(Rendered images with source text)
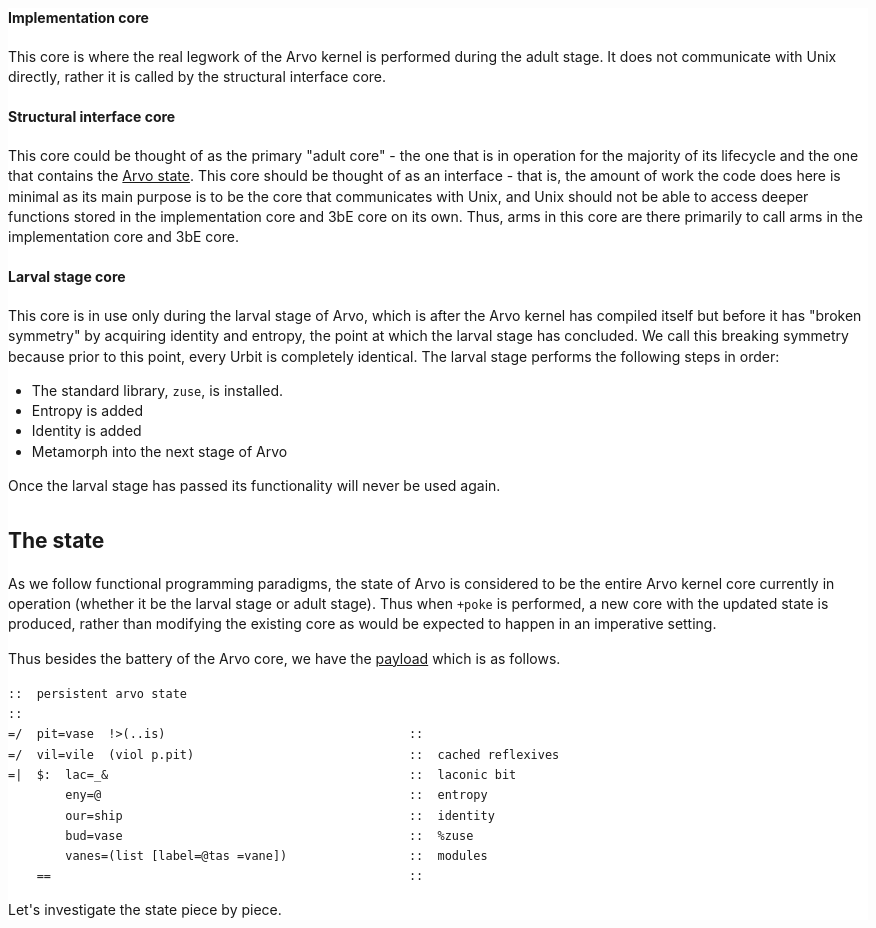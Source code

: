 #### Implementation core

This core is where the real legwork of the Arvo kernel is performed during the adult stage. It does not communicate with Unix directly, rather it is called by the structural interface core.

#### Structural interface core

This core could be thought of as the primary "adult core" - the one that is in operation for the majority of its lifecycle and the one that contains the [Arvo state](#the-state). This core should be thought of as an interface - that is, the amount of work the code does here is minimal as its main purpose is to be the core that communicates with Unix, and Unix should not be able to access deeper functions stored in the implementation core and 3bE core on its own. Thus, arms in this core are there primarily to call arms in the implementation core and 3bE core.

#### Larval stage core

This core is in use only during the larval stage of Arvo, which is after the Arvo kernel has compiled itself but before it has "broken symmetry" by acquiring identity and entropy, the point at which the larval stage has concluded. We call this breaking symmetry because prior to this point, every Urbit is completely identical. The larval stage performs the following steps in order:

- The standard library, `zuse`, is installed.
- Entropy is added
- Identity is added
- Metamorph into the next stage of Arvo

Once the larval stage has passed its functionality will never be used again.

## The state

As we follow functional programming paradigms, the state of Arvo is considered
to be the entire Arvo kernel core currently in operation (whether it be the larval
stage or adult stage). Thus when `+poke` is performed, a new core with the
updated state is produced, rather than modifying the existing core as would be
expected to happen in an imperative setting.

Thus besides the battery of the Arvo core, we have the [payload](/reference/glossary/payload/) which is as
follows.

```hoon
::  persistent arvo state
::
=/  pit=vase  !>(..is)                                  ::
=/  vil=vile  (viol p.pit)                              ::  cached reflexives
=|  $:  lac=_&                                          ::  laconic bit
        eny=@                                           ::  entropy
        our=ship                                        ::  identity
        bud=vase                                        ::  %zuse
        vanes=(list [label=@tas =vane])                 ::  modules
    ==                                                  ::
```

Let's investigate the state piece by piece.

==

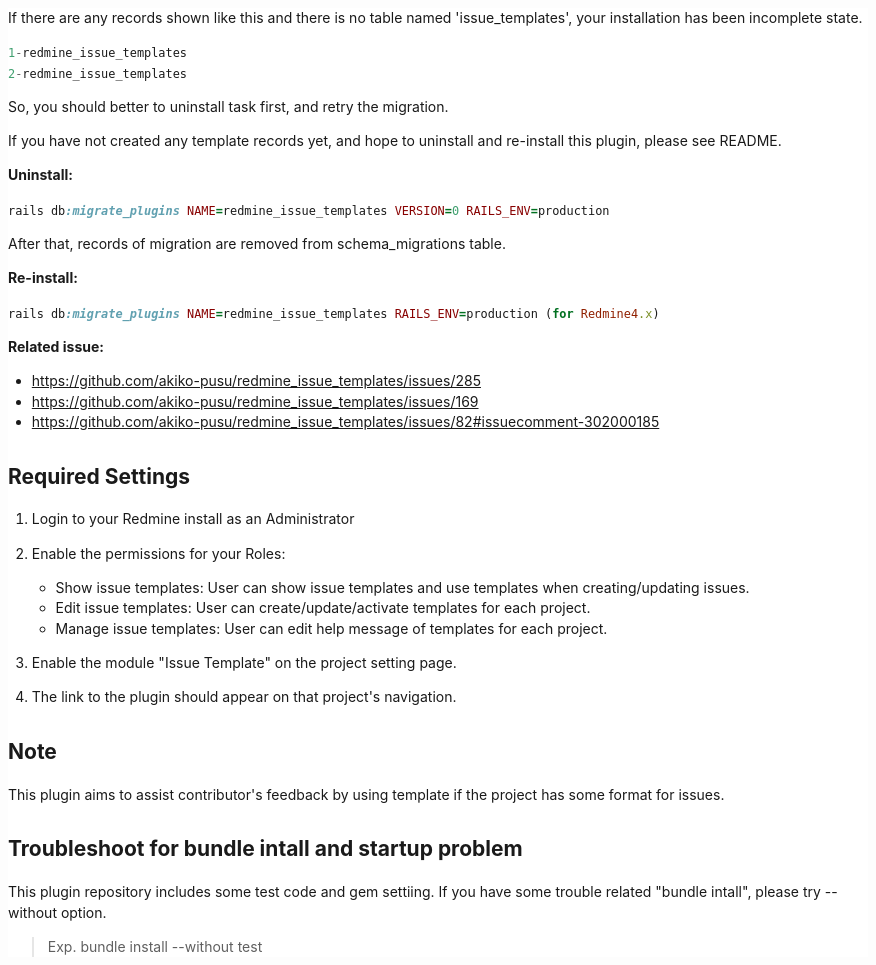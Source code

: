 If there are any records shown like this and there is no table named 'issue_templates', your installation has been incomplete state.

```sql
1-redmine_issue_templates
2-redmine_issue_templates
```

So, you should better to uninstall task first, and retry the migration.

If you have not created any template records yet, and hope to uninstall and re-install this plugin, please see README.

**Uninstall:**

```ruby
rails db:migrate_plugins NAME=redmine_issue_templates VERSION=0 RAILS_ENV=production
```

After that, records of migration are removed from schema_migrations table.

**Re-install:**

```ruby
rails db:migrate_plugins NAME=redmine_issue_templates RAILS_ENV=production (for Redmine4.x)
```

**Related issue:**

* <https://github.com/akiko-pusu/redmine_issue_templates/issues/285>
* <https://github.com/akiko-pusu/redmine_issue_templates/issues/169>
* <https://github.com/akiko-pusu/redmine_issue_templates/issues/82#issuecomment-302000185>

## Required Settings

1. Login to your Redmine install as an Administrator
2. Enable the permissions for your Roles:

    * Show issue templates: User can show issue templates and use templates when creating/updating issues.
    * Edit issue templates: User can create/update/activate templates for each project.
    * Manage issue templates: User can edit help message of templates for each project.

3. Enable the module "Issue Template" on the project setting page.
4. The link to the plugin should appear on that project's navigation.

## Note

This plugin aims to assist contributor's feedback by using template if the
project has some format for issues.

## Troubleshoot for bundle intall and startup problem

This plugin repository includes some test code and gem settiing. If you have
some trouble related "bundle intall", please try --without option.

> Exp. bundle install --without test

==

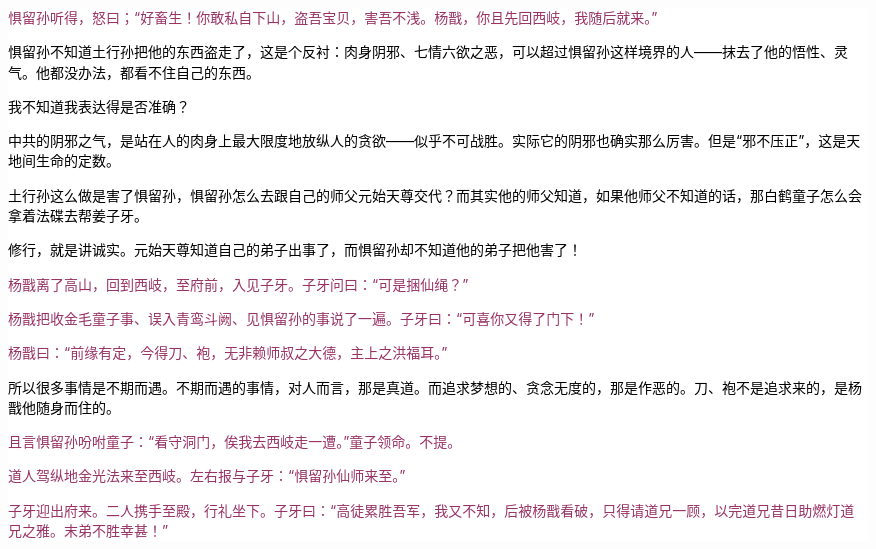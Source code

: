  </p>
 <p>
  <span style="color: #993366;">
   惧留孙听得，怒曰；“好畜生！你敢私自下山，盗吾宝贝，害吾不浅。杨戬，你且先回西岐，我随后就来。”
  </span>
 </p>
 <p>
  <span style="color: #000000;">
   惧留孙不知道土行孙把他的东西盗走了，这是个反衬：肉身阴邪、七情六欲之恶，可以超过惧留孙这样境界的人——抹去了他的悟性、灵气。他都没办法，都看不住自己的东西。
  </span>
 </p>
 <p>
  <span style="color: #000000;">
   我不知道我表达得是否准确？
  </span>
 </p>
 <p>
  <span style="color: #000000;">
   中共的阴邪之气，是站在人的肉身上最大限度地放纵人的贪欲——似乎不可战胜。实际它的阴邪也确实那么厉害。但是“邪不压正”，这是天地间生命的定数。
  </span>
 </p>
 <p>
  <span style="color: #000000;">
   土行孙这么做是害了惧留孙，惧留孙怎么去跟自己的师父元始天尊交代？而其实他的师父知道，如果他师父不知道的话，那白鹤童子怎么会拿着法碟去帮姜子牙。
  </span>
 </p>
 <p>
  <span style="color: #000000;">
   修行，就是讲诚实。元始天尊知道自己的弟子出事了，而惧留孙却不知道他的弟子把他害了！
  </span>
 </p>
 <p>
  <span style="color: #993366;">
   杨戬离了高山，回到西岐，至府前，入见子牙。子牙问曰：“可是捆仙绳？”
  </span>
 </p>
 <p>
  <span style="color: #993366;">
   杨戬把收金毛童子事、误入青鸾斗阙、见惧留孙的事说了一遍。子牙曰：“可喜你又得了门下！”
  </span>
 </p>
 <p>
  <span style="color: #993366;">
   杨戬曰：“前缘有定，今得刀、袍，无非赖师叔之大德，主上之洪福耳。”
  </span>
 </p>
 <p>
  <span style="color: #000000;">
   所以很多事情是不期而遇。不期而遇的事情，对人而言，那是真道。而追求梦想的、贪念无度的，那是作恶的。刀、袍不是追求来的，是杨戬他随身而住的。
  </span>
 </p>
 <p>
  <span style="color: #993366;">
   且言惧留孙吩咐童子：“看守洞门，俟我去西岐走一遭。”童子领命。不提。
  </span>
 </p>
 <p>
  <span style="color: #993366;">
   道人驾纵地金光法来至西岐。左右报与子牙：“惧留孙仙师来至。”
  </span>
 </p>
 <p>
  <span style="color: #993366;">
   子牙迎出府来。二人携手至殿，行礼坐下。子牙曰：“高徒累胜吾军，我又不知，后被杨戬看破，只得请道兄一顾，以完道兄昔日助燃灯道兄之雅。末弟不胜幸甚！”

WHAT YOU WILL DO:
Nothing but a number is needed: the count of lines above that contain "User".

WRITTEN RESPONSE:
3